A Maker Faire, according to Caren Long, media specialist at the school, is something that is part science fair and part craft fair. The students are using as many recycled products as possible to construct anything from a bubble gum machine to a soda fountain dispenser.
“After going to a mini Maker Faire in Raleigh at Wake Technical Community College, I decided I wanted to bring the idea back to Union and offer our students a chance to participate,” Long said.
Maker Faires are an all-ages gathering of tech enthusiasts, crafters, educators, tinkerers, hobbyists, engineers, science clubs, authors, artists, students and commercial exhibitors. These “makers” participate in the Maker Faire to show what they have made and to share what they have learned.
The more than 300 students at Union Intermediate will have the opportunity to show their crafts and projects Feb. 22, from 3-5 p.m., during the school-sponsored event. There will be demonstrations, exhibits, make-n-takes and hands-on activities at the faire.
The ideas, Long explained, were thought out by each student.
Lilyanne White, a fifth-grade student, took initiative and designed and crafted a bubble gum machine at home. The fully-functional machine was made out of recycled cardboard, vinyl, rubber bands, a plastic jar and paint.

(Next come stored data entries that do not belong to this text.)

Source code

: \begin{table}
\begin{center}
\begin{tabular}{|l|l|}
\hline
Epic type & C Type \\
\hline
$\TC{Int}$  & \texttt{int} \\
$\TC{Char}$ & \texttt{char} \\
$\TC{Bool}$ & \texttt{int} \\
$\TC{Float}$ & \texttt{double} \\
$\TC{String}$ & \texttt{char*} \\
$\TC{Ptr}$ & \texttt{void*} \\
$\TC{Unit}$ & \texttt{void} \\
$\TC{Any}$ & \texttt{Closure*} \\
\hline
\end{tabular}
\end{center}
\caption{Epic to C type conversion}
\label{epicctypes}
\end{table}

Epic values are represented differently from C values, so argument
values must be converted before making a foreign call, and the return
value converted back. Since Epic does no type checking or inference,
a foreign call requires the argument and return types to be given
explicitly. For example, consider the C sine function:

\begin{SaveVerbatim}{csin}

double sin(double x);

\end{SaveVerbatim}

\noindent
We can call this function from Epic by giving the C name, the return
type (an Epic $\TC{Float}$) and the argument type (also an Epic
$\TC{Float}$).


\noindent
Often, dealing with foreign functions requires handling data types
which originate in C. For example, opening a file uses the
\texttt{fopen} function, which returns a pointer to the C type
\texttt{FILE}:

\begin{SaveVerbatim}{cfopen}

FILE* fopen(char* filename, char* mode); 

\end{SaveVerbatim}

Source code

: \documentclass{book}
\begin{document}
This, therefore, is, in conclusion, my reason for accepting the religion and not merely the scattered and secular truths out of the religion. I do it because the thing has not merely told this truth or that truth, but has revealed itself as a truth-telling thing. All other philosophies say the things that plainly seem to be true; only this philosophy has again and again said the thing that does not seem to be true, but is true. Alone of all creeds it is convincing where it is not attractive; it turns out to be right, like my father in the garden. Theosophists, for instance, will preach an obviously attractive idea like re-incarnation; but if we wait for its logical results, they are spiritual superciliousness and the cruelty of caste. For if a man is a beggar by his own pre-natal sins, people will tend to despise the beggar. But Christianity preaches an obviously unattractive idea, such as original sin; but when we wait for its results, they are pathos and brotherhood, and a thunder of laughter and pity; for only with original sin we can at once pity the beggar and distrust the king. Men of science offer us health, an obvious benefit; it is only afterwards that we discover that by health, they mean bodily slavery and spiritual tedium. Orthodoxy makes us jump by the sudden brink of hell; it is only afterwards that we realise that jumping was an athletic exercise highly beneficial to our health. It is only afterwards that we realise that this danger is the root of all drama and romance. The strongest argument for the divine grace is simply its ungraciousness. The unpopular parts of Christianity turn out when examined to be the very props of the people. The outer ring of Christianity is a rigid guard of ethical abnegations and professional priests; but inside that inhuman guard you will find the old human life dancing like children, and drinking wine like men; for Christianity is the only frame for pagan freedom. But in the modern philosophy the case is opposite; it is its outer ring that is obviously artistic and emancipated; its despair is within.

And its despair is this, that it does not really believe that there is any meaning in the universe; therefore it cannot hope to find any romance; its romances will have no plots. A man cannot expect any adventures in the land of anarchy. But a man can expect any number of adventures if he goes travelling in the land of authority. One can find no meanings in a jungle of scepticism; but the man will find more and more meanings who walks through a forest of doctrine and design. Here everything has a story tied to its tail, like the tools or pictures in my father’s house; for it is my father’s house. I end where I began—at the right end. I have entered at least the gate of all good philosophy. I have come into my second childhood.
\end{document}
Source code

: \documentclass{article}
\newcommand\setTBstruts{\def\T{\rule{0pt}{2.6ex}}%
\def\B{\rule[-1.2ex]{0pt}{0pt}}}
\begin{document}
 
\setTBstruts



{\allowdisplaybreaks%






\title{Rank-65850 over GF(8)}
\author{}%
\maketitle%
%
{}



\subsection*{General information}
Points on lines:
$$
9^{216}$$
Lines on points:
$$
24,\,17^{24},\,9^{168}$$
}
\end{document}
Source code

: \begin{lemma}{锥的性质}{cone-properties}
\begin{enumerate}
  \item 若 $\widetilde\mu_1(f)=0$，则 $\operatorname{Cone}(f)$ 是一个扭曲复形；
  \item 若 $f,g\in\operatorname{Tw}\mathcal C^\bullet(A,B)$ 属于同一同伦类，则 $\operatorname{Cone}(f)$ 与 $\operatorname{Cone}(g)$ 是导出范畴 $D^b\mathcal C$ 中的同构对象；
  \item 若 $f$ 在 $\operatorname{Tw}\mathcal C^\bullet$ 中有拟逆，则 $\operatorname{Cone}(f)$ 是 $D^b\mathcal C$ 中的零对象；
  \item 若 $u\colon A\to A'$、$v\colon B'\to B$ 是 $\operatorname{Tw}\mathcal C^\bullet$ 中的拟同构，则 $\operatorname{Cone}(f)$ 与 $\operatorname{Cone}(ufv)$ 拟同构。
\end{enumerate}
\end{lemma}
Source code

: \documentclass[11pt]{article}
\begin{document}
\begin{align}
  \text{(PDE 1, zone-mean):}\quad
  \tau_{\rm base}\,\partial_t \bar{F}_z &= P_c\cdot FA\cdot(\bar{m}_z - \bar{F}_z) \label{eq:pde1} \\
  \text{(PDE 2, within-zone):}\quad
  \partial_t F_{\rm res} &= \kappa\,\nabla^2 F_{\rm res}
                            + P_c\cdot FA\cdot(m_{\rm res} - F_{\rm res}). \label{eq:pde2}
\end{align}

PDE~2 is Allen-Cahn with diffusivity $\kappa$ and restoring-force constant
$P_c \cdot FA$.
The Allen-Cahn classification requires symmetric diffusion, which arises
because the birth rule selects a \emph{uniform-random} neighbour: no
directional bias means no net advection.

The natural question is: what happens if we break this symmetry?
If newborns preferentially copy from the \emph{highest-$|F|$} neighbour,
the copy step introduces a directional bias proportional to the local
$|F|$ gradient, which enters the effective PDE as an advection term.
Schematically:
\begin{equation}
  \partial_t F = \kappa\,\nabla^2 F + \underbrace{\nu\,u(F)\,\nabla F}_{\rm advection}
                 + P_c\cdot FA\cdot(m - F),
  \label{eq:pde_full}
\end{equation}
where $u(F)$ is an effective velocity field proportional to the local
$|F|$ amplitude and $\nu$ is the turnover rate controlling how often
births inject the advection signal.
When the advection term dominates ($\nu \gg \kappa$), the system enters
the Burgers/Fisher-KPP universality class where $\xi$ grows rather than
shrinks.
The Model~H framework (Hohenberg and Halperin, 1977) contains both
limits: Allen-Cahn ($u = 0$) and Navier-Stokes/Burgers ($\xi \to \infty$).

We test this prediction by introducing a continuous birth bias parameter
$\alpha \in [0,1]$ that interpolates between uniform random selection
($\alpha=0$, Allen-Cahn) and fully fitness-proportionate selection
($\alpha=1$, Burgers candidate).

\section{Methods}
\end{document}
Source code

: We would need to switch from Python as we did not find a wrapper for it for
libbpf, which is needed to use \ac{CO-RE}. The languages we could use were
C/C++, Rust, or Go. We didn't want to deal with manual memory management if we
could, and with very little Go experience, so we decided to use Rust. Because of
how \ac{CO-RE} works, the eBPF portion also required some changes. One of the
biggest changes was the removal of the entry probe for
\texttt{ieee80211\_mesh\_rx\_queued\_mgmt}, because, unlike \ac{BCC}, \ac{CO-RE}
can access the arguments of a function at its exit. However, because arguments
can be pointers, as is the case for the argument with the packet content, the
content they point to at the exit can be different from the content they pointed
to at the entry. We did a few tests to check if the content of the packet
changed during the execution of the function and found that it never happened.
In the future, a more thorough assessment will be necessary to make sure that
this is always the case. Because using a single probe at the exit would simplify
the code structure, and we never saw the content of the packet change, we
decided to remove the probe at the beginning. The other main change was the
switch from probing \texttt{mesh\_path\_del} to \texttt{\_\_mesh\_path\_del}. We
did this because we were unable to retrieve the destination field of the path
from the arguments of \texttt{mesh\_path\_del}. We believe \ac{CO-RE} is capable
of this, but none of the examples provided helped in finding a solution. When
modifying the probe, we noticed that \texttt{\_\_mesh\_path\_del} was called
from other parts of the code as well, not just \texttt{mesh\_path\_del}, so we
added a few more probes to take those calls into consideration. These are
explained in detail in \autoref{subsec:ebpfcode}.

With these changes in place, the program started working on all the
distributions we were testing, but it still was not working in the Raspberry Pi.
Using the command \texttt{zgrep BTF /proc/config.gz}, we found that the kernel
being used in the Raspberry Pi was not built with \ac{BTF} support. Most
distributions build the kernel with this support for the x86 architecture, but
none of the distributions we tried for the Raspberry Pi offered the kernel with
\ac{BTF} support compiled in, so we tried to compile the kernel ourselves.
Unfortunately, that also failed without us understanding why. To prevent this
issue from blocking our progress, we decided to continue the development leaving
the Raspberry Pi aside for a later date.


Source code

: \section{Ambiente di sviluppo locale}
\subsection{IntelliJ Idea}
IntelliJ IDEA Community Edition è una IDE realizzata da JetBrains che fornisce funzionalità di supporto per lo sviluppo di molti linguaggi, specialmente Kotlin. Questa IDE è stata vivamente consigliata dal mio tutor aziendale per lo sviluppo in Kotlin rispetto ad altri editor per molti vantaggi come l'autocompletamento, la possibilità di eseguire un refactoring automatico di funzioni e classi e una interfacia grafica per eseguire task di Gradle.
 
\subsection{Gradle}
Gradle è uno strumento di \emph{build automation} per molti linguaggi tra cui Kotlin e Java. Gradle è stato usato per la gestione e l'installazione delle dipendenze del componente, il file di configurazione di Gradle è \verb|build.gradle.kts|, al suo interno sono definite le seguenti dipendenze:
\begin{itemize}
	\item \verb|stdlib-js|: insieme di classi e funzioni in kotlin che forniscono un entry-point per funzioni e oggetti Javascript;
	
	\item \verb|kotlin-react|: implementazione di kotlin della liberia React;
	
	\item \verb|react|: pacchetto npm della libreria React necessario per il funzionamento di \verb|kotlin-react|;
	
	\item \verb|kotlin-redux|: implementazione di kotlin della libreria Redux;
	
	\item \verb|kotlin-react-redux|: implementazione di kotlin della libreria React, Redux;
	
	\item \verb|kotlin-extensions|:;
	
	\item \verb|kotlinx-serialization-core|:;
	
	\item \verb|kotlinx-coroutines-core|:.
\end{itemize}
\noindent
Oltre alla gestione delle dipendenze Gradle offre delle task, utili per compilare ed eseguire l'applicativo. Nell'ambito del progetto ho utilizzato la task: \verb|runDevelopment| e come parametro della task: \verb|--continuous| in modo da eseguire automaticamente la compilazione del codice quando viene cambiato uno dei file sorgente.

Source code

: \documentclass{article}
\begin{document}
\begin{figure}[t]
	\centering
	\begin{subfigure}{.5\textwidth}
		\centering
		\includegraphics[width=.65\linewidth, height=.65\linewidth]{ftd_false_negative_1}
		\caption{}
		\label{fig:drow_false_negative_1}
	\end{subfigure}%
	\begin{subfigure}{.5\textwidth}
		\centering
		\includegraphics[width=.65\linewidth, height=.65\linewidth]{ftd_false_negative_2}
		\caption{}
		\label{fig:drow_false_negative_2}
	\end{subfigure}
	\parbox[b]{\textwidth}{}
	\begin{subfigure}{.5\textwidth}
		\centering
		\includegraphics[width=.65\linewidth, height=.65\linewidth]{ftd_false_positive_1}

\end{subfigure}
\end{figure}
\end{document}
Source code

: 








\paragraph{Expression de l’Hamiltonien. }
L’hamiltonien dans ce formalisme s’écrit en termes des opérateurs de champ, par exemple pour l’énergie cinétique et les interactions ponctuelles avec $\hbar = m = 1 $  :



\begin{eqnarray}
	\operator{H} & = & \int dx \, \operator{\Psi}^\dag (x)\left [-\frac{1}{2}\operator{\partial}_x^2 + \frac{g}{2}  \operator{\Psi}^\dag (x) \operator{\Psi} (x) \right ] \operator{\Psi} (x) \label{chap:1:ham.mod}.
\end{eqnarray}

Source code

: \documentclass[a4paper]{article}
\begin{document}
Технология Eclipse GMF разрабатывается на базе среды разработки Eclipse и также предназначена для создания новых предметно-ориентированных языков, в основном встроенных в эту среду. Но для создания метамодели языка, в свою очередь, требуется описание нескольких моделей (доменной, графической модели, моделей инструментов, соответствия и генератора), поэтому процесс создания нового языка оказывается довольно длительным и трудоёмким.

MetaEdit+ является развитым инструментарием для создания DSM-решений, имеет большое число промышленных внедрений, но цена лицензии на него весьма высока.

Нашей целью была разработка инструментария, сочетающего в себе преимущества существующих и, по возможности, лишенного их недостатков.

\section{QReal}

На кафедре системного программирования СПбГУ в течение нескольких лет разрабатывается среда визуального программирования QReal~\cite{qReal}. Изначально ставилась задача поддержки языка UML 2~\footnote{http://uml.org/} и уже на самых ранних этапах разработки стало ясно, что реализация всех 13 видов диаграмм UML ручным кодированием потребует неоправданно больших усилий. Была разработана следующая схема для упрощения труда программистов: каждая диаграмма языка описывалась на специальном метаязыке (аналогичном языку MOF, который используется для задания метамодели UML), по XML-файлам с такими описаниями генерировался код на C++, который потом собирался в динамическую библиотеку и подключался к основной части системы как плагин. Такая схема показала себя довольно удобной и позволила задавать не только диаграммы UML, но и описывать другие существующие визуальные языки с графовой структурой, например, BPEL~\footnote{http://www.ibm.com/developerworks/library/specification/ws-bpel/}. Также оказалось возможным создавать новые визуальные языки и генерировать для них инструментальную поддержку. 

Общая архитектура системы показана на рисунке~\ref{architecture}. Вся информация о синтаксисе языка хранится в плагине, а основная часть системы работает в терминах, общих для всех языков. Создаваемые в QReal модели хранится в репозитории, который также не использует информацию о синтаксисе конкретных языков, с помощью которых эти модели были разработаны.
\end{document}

“I have another idea that I am working on now,” White said. “I want to make a treasure box that locks. To open the box, you will have to use a math equation to figure out the combination and there will be some type of prize inside.”
The bubble gum machine is just one of the many projects the students are working to finish before the big day.
Hakeem Murphy and Robby Lawson are working on building a soda fountain using recycled bottles, plastic tubing, cardboard and motors. The machine, when finished, will work just like a soda fountain at a restaurant.
“These projects have given each student the opportunity to learn about different things without realizing they are learning,” Long explained.
Some of the other featured projects include a life-size Operation game, a solar powered car, a drone built of Legos, slime, lava lamps and handmade stress balls.
Maker Faire launched in 2006 and demonstrated the popularity of making and interest among legions of aspiring makers to participate in hands-on activities and learn new skills. In 2017, over 190 independently-produced “Mini Maker Faires” plus over 30 larger-scale Featured Maker Faires have taken place around the world, including Tokyo, Rome, Shenzhen, Taipei, Seoul, Paris, Berlin, Barcelona, Detroit, San Diego, Milwaukee, and Kansas City.
Long and her students attended their first in September in Raleigh. If successful with the local event, Long said she is hoping to take a few students to the national gathering later this year.
Maker Faire is primarily designed to be forward-looking, showcasing makers who are exploring new forms and new technologies. Maker Faire features innovation and experimentation across the spectrum of science, engineering, art, performance and craft.
“When the students are making their projects, they don’t even realize they are having to use science and math to make it work,” Long said.
Special vendors at the Union Intermediate Maker Faire are Splat Space of Durham, The Science Wizard of Raleigh, Bricks4Kids of Fayetteville, Fascinate U of Fayetteville, IEEE Move Outreach Vehicle of Raleigh, the Kings Table of Ivanhoe and Girl Scouts of North Carolina.
Students have designed several hands-on-activities for participants and visitors.